And if the Secrecy Bill had been signed into law, then it would be a secret that it’s a secret how many people are allowed to know secrets, and what the minister told the MP, because The Star wouldn’t be allowed to tell you.
You know all those state documents labelled “Confidential” or “Top Secret”?
Well, you can’t know how many government employees are allowed to read them or talk about them over tea or which department they’re in.
But one of them is probably Minister of State Security Siyabonga Cwele, who marks his correspondence “Secret”… Oops, sorry, that might have been a secret.
This is what DA MP David Maynier asked Cwele in Parliament: “How many employees of each specified (a) national, (b) provincial and (c) municipal organ of state have (i) valid and (ii) invalid (aa) Top Secret, (bb) Secret, (cc) Confidential and (dd) Restricted security clearance?”
Parliamentary restrictions on the number of questions an MP may ask in a week meant that Maynier had to send the question in his colleague Francois Rodgers’s name.
The minister responded on a State Security letterhead, a letter itself duly stamped “SECRET”, addressed to Rodgers but sent to Maynier.
“I write to inform you that I have tabled a detailed response to your question with the joint standing committee on intelligence (JSCI) as your question relates to the operations of the State Security Agency,” wrote the minister.

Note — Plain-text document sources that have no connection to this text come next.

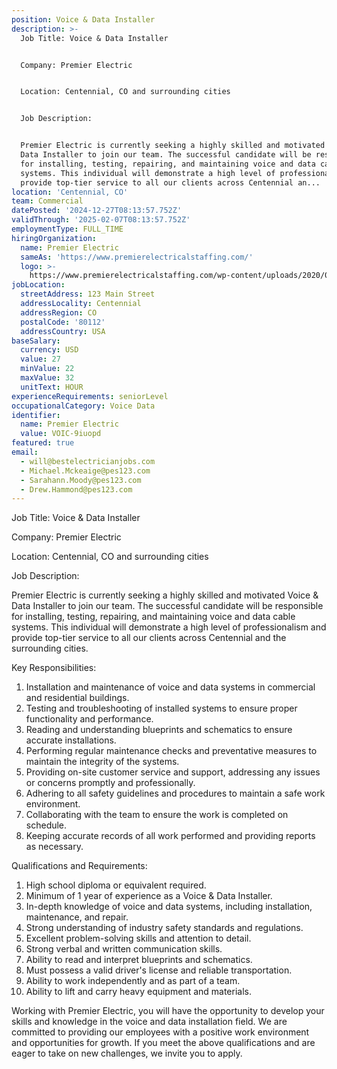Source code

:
 ```yaml
---
position: Voice & Data Installer
description: >-
  Job Title: Voice & Data Installer


  Company: Premier Electric


  Location: Centennial, CO and surrounding cities 


  Job Description:


  Premier Electric is currently seeking a highly skilled and motivated Voice &
  Data Installer to join our team. The successful candidate will be responsible
  for installing, testing, repairing, and maintaining voice and data cable
  systems. This individual will demonstrate a high level of professionalism and
  provide top-tier service to all our clients across Centennial an...
location: 'Centennial, CO'
team: Commercial
datePosted: '2024-12-27T08:13:57.752Z'
validThrough: '2025-02-07T08:13:57.752Z'
employmentType: FULL_TIME
hiringOrganization:
  name: Premier Electric
  sameAs: 'https://www.premierelectricalstaffing.com/'
  logo: >-
    https://www.premierelectricalstaffing.com/wp-content/uploads/2020/05/Premier-Electrical-Staffing-logo.png
jobLocation:
  streetAddress: 123 Main Street
  addressLocality: Centennial
  addressRegion: CO
  postalCode: '80112'
  addressCountry: USA
baseSalary:
  currency: USD
  value: 27
  minValue: 22
  maxValue: 32
  unitText: HOUR
experienceRequirements: seniorLevel
occupationalCategory: Voice Data
identifier:
  name: Premier Electric
  value: VOIC-9iuopd
featured: true
email:
  - will@bestelectricianjobs.com
  - Michael.Mckeaige@pes123.com
  - Sarahann.Moody@pes123.com
  - Drew.Hammond@pes123.com
---
```




Job Title: Voice & Data Installer

Company: Premier Electric

Location: Centennial, CO and surrounding cities 

Job Description:

Premier Electric is currently seeking a highly skilled and motivated Voice & Data Installer to join our team. The successful candidate will be responsible for installing, testing, repairing, and maintaining voice and data cable systems. This individual will demonstrate a high level of professionalism and provide top-tier service to all our clients across Centennial and the surrounding cities.

Key Responsibilities:

1. Installation and maintenance of voice and data systems in commercial and residential buildings.
2. Testing and troubleshooting of installed systems to ensure proper functionality and performance.
3. Reading and understanding blueprints and schematics to ensure accurate installations.
4. Performing regular maintenance checks and preventative measures to maintain the integrity of the systems.
5. Providing on-site customer service and support, addressing any issues or concerns promptly and professionally.
6. Adhering to all safety guidelines and procedures to maintain a safe work environment.
7. Collaborating with the team to ensure the work is completed on schedule.
8. Keeping accurate records of all work performed and providing reports as necessary.

Qualifications and Requirements:

1. High school diploma or equivalent required.
2. Minimum of 1 year of experience as a Voice & Data Installer.
3. In-depth knowledge of voice and data systems, including installation, maintenance, and repair.
4. Strong understanding of industry safety standards and regulations.
5. Excellent problem-solving skills and attention to detail.
6. Strong verbal and written communication skills.
7. Ability to read and interpret blueprints and schematics.
8. Must possess a valid driver's license and reliable transportation.
9. Ability to work independently and as part of a team.
10. Ability to lift and carry heavy equipment and materials.

Working with Premier Electric, you will have the opportunity to develop your skills and knowledge in the voice and data installation field. We are committed to providing our employees with a positive work environment and opportunities for growth. If you meet the above qualifications and are eager to take on new challenges, we invite you to apply.
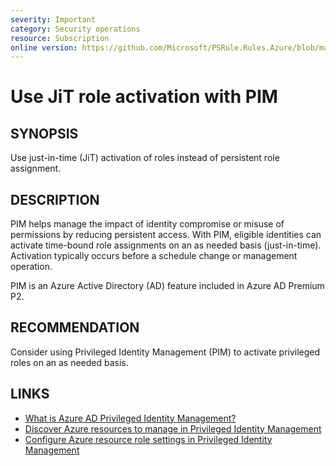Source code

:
 ```yaml
---
severity: Important
category: Security operations
resource: Subscription
online version: https://github.com/Microsoft/PSRule.Rules.Azure/blob/main/docs/rules/en/Azure.RBAC.PIM.md
---
```


# Use JiT role activation with PIM

## SYNOPSIS

Use just-in-time (JiT) activation of roles instead of persistent role assignment.

## DESCRIPTION

PIM helps manage the impact of identity compromise or misuse of permissions by reducing persistent access.
With PIM, eligible identities can activate time-bound role assignments on an as needed basis (just-in-time).
Activation typically occurs before a schedule change or management operation.

PIM is an Azure Active Directory (AD) feature included in Azure AD Premium P2.

## RECOMMENDATION

Consider using Privileged Identity Management (PIM) to activate privileged roles on an as needed basis.

## LINKS

- [What is Azure AD Privileged Identity Management?](https://docs.microsoft.com/en-us/azure/active-directory/privileged-identity-management/pim-configure)
- [Discover Azure resources to manage in Privileged Identity Management](https://docs.microsoft.com/en-us/azure/active-directory/privileged-identity-management/pim-resource-roles-discover-resources)
- [Configure Azure resource role settings in Privileged Identity Management](https://docs.microsoft.com/en-us/azure/active-directory/privileged-identity-management/pim-resource-roles-configure-role-settings)
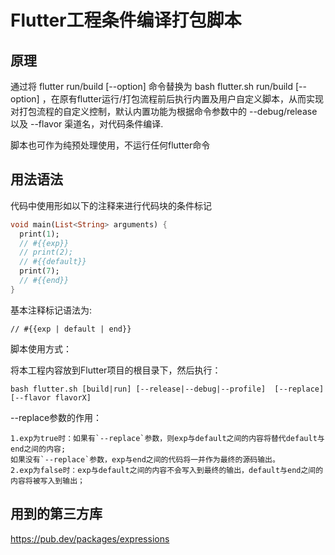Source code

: # Flutter工程条件编译打包脚本

## 原理

通过将 flutter run/build [--option] 命令替换为 bash flutter.sh run/build [--option] ，在原有flutter运行/打包流程前后执行内置及用户自定义脚本，从而实现对打包流程的自定义控制，默认内置功能为根据命令参数中的
--debug/release 以及 --flavor 渠道名，对代码条件编译.

脚本也可作为纯预处理使用，不运行任何flutter命令

## 用法语法

代码中使用形如以下的注释来进行代码块的条件标记

```dart
void main(List<String> arguments) {
  print(1);
  // #{{exp}}
  // print(2);
  // #{{default}}
  print(7);
  // #{{end}}
}
```

基本注释标记语法为:
```
// #{{exp | default | end}}
```

脚本使用方式：

将本工程内容放到Flutter项目的根目录下，然后执行：
```
bash flutter.sh [build|run] [--release|--debug|--profile]  [--replace] [--flavor flavorX]
```


--replace参数的作用：
```
1.exp为true时：如果有`--replace`参数，则exp与default之间的内容将替代default与end之间的内容;
如果没有`--replace`参数，exp与end之间的代码将一并作为最终的源码输出。
2.exp为false时：exp与default之间的内容不会写入到最终的输出，default与end之间的内容将被写入到输出；
```

## 用到的第三方库
https://pub.dev/packages/expressions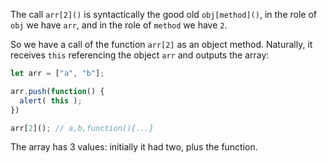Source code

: The call `arr[2]()` is syntactically the good old `obj[method]()`, in the role of `obj` we have `arr`, and in the role of `method` we have `2`.

So we have a call of the function `arr[2]` as an object method. Naturally, it receives `this` referencing the object `arr` and outputs the array:

```js run
let arr = ["a", "b"];

arr.push(function() {
  alert( this );
})

arr[2](); // a,b,function(){...}
```

The array has 3 values: initially it had two, plus the function.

“I have no ‘Secret’ security clearance, so presumably I’m not entitled to read it,” said a bemused Maynier on Monday. But he had already opened it, so he read it anyway.
Cwele’s response to the JSCI will now remain a secret, as that committee’s meetings are closed to the public.
Maynier was unimpressed.
“There is absolutely no reason why information of the total number of Top Secret, Secret and Confidential security clearances should not be in the public domain,” he said.
“The information is clearly not of an operational nature and is disclosed in other democratic countries, such as the US.
“The JSCI is clearly being misused to bury information that should be in the public domain.”